GGUF is the model format required by tools based on llama.cpp (such as koboldcpp). But how do we get models in this format?
One way to go is by downloading it directly from Hugging Face, but unfortunately, there aren’t many .gguf models there; the majority are .safetensors. While we can convert it, it’s more convenient to get it directly in the desired format.

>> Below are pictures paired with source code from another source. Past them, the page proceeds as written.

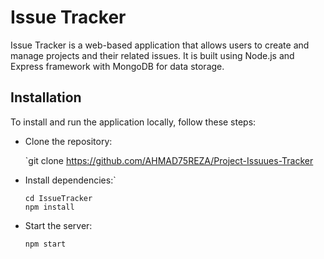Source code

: # Issue Tracker
Issue Tracker is a web-based application that allows users to create and manage projects and their related issues. It is built using Node.js and Express framework with MongoDB for data storage.

## Installation
To install and run the application locally, follow these steps:

- Clone the repository:

    `git clone https://github.com/AHMAD75REZA/Project-Issuues-Tracker
- Install dependencies:`
    ```
    cd IssueTracker
    npm install
    ```
 - Start the server:
 
    `npm start`
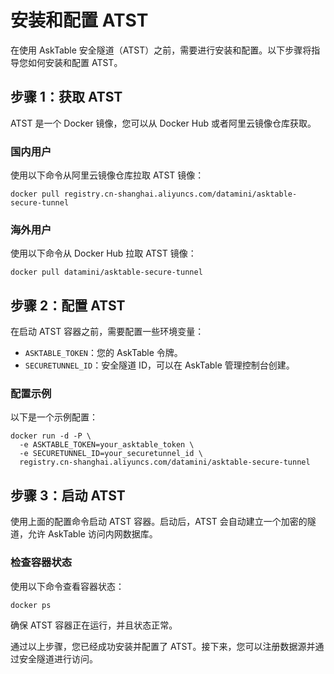# 安装和配置 ATST

在使用 AskTable 安全隧道（ATST）之前，需要进行安装和配置。以下步骤将指导您如何安装和配置 ATST。

## 步骤 1：获取 ATST

ATST 是一个 Docker 镜像，您可以从 Docker Hub 或者阿里云镜像仓库获取。

### 国内用户

使用以下命令从阿里云镜像仓库拉取 ATST 镜像：

```docker pull registry.cn-shanghai.aliyuncs.com/datamini/asktable-secure-tunnel```

### 海外用户

使用以下命令从 Docker Hub 拉取 ATST 镜像：

```docker pull datamini/asktable-secure-tunnel```

## 步骤 2：配置 ATST

在启动 ATST 容器之前，需要配置一些环境变量：

- `ASKTABLE_TOKEN`：您的 AskTable 令牌。
- `SECURETUNNEL_ID`：安全隧道 ID，可以在 AskTable 管理控制台创建。

### 配置示例

以下是一个示例配置：

```docker
docker run -d -P \
  -e ASKTABLE_TOKEN=your_asktable_token \
  -e SECURETUNNEL_ID=your_securetunnel_id \
  registry.cn-shanghai.aliyuncs.com/datamini/asktable-secure-tunnel
```

## 步骤 3：启动 ATST

使用上面的配置命令启动 ATST 容器。启动后，ATST 会自动建立一个加密的隧道，允许 AskTable 访问内网数据库。

### 检查容器状态

使用以下命令查看容器状态：

```docker ps```

确保 ATST 容器正在运行，并且状态正常。

通过以上步骤，您已经成功安装并配置了 ATST。接下来，您可以注册数据源并通过安全隧道进行访问。
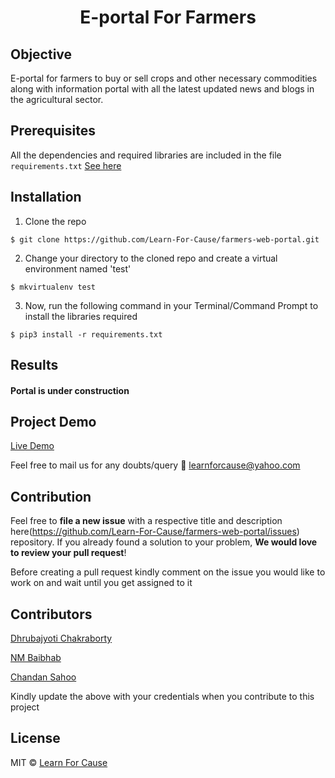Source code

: <h1 align="center">E-portal For Farmers</h1>

##  Objective
E-portal for farmers to buy or sell crops and other necessary commodities along with information portal with all the latest updated news and blogs in the agricultural sector.

##  Prerequisites

All the dependencies and required libraries are included in the file <code>requirements.txt</code> [See here]()

##  Installation
1. Clone the repo
```
$ git clone https://github.com/Learn-For-Cause/farmers-web-portal.git
```

2. Change your directory to the cloned repo and create a virtual environment named 'test'
```
$ mkvirtualenv test
```

3. Now, run the following command in your Terminal/Command Prompt to install the libraries required
```
$ pip3 install -r requirements.txt
```

##  Results

#### Portal is under construction

## Project Demo

[Live Demo](https://learn-for-cause.github.io/farmers-web-portal/)

Feel free to mail us for any doubts/query 
:email: learnforcause@yahoo.com

## Contribution
Feel free to **file a new issue** with a respective title and description here(https://github.com/Learn-For-Cause/farmers-web-portal/issues) repository. If you already found a solution to your problem, **We would love to review your pull request**! 

Before creating a pull request kindly comment on the issue you would like to work on and wait until you get assigned to it

## Contributors
[Dhrubajyoti Chakraborty](https://github.com/dhrubajyoti89)

[NM Baibhab](https://github.com/nmbaibhab)

[Chandan Sahoo](https://github.com/chandansahoo)



Kindly update the above with your credentials when you contribute to this project

## License
MIT © [Learn For Cause](https://github.com/learnforcause/farmers-portal/blob/master/LICENSE)
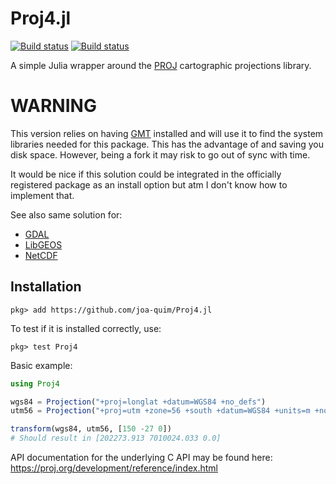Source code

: # Proj4.jl

[![Build status](https://travis-ci.org/JuliaGeo/Proj4.jl.svg?branch=master)](https://travis-ci.org/JuliaGeo/Proj4.jl)
[![Build status](https://ci.appveyor.com/api/projects/status/tscgm13l1pvajqqa/branch/master?svg=true)](https://ci.appveyor.com/project/JuliaGeo/proj4-jl/branch/master)

A simple Julia wrapper around the [PROJ](https://proj.org/) cartographic projections library.

# WARNING

This version relies on having [GMT](https://github.com/GenericMappingTools/GMT.jl) installed and will use it to find the system libraries
needed for this package. This has the advantage of and saving you disk space. However, being a fork it may risk to go out of sync with time.

It would be nice if this solution could be integrated in the officially registered package as an install option but atm I don't know
how to implement that.

See also same solution for:

- [GDAL](https://github.com/joa-quim/GDAL.jl)
- [LibGEOS](https://github.com/joa-quim/LibGEOS.jl)
- [NetCDF](https://github.com/joa-quim/NetCDF.jl)

## Installation

```
pkg> add https://github.com/joa-quim/Proj4.jl
```
To test if it is installed correctly, use:
```
pkg> test Proj4
```

Basic example:

```julia
using Proj4

wgs84 = Projection("+proj=longlat +datum=WGS84 +no_defs")
utm56 = Projection("+proj=utm +zone=56 +south +datum=WGS84 +units=m +no_defs")

transform(wgs84, utm56, [150 -27 0])
# Should result in [202273.913 7010024.033 0.0]
```

API documentation for the underlying C API may be found here:
https://proj.org/development/reference/index.html
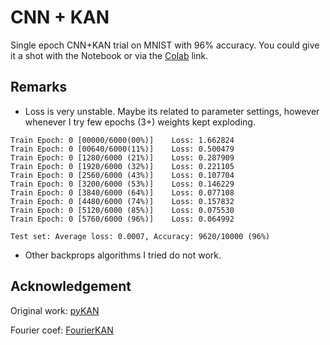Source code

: # CNN + KAN
Single epoch CNN+KAN trial on MNIST with 96% accuracy. You could give it a shot with the Notebook or via the [Colab](https://colab.research.google.com/drive/1eMnGUOYeoShR7n1KkLgTt985qtursDY6#scrollTo=QaUPxiJleN-D) link. 

## Remarks
* Loss is very unstable. 
  Maybe its related to parameter settings, however whenever I try few epochs (3+) weights kept exploding.

```
Train Epoch: 0 [00000/6000(00%)]	Loss: 1.662824
Train Epoch: 0 [00640/6000(11%)]	Loss: 0.500479
Train Epoch: 0 [1280/6000 (21%)]	Loss: 0.287909
Train Epoch: 0 [1920/6000 (32%)]	Loss: 0.221105
Train Epoch: 0 [2560/6000 (43%)]	Loss: 0.107704
Train Epoch: 0 [3200/6000 (53%)]	Loss: 0.146229
Train Epoch: 0 [3840/6000 (64%)]	Loss: 0.077108
Train Epoch: 0 [4480/6000 (74%)]	Loss: 0.157832
Train Epoch: 0 [5120/6000 (85%)]	Loss: 0.075530
Train Epoch: 0 [5760/6000 (96%)]	Loss: 0.064992

Test set: Average loss: 0.0007, Accuracy: 9620/10000 (96%)
```

* Other backprops algorithms I tried do not work.

## Acknowledgement
Original work: [pyKAN](https://github.com/KindXiaoming/pykan)

Fourier coef:  [FourierKAN](https://github.com/GistNoesis/FourierKAN/)
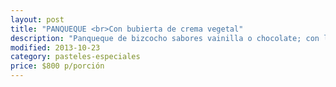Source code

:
```yaml
---
layout: post
title: "PANQUEQUE <br>Con bubierta de crema vegetal"
description: "Panqueque de bizcocho sabores vainilla o chocolate; con los siguientes rellenos: chocolate crema de chocolate, manjar nuez pastelera, frambuesa chocolate, naranja, chocolate Naranja, manjar lúcuma chocolate, frutilla chocolate, pastelera manjar con nuez o almendras, lúcuma manjar nuez, chantillí frambuesa manjar."
modified: 2013-10-23
category: pasteles-especiales
price: $800 p/porción
---
```

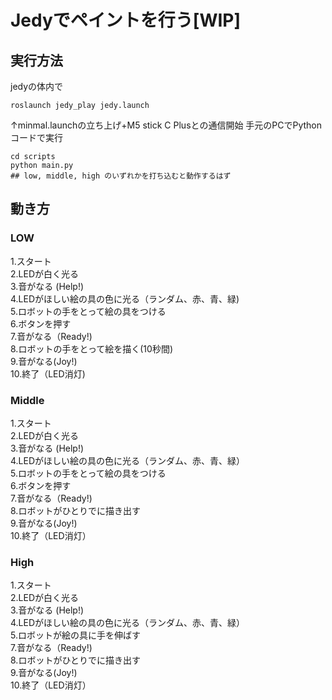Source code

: # Jedyでペイントを行う[WIP]
## 実行方法
jedyの体内で

```
roslaunch jedy_play jedy.launch
```
↑minmal.launchの立ち上げ+M5 stick C Plusとの通信開始
手元のPCでPythonコードで実行
```
cd scripts
python main.py
## low, middle, high のいずれかを打ち込むと動作するはず
```

## 動き方
### LOW
1.スタート\
2.LEDが白く光る  
3.音がなる (Help!)\
4.LEDがほしい絵の具の色に光る（ランダム、赤、青、緑)\
5.ロボットの手をとって絵の具をつける\
6.ボタンを押す\
7.音がなる（Ready!)\
8.ロボットの手をとって絵を描く(10秒間)\
9.音がなる(Joy!)\
10.終了（LED消灯)

### Middle
1.スタート\
2.LEDが白く光る  
3.音がなる (Help!)\
4.LEDがほしい絵の具の色に光る（ランダム、赤、青、緑）\
5.ロボットの手をとって絵の具をつける\
6.ボタンを押す\
7.音がなる（Ready!)\
8.ロボットがひとりでに描き出す\
9.音がなる(Joy!)\
10.終了（LED消灯）

### High
1.スタート\
2.LEDが白く光る   
3.音がなる (Help!)\
4.LEDがほしい絵の具の色に光る（ランダム、赤、青、緑）\
5.ロボットが絵の具に手を伸ばす\
7.音がなる（Ready!)\
8.ロボットがひとりでに描き出す\
9.音がなる(Joy!)\
10.終了（LED消灯）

But Hugging Face is not the only repository for open models. We can rely on Ollama’s library as well. By tinkering with its registry a bit, we can perform a direct download of a .gguf file (without having Ollama installed).
Step 1: Get a model
Go to the Ollama library page and pick the model you want to download. Note down the model name and parameters, as you’ll need them in the next steps:
Step 2: Get the digest from the manifest
Navigate to the following URL, replacing MODEL_NAME
and PARAMETERS
with the values from Step 1:
https://registry.ollama.ai/v2/library/MODEL_NAME/manifests/MODEL_PARAMETERS
Example:
https://registry.ollama.ai/v2/library/phi3/manifests/3.8b
This URL will return a JSON object. Look for the digest field in the JSON and note down its value, as you’ll need it in the next step:
Step 3: Download the .gguf file
With the digest value from Step 2, replace DIGEST
in the following URL and navigate to it:
https://registry.ollama.ai/v2/library/MODEL_NAME/blobs/sha256:DIGEST
Example:
https://registry.ollama.ai/v2/library/phi3/blobs/sha256:3e38718d00bb0007ab7c0cb4a038e7718c07b54f486a7810efd03bb4e894592a
This URL should initiate the download of a file named “data”. This file is your .gguf model file, rename it as you please and have fun!